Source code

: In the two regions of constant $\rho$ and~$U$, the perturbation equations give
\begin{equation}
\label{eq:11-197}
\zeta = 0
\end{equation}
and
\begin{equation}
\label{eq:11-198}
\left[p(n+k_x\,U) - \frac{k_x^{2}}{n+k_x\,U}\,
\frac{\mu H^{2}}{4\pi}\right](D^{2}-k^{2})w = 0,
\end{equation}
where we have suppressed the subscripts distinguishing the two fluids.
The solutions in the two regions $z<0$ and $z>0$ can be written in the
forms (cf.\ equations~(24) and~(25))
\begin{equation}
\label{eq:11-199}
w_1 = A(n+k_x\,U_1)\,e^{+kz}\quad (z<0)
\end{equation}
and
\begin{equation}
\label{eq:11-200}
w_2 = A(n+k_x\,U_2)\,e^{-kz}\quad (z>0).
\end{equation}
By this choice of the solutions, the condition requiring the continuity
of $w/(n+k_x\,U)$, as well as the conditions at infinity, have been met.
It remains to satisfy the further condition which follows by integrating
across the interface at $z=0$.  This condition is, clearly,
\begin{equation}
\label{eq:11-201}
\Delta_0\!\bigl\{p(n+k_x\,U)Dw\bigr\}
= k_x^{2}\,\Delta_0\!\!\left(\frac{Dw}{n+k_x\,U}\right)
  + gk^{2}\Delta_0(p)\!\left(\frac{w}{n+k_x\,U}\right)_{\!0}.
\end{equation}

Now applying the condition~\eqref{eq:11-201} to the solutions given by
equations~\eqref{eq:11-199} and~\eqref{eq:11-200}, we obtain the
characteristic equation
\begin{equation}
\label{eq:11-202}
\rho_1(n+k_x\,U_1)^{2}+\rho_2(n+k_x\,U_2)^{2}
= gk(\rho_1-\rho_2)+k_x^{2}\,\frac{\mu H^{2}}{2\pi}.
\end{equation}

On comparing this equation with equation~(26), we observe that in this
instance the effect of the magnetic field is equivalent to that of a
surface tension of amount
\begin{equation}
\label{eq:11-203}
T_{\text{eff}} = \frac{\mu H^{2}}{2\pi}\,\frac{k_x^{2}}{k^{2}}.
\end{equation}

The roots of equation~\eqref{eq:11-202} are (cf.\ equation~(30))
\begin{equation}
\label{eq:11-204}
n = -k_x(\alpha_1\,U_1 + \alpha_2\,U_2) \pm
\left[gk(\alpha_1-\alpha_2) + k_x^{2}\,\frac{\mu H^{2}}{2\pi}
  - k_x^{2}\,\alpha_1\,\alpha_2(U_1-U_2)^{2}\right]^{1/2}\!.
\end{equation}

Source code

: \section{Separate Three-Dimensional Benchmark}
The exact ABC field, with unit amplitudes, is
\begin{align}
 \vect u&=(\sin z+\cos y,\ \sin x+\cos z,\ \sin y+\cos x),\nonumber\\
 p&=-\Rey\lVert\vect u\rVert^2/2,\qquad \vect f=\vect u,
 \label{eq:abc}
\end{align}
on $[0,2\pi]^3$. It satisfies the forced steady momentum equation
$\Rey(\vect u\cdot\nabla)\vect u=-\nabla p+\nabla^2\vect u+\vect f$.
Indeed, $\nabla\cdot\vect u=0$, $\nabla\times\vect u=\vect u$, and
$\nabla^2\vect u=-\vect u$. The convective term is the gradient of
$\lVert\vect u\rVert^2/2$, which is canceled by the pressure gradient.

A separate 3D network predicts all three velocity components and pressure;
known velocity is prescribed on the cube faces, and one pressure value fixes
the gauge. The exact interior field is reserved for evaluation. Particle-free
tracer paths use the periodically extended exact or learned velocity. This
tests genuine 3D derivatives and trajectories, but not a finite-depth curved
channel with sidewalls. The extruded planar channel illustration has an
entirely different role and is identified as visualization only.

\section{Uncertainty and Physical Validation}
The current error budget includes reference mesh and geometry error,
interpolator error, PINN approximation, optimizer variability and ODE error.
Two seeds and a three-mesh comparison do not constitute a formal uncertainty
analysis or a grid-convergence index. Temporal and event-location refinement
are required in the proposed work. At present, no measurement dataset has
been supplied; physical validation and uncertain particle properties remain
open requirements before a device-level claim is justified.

------------------------------

• **What needs to be done**: Determine the number of lines in the data that include the word "frac", and provide that number without comment.

• **Response for this exercise**: 7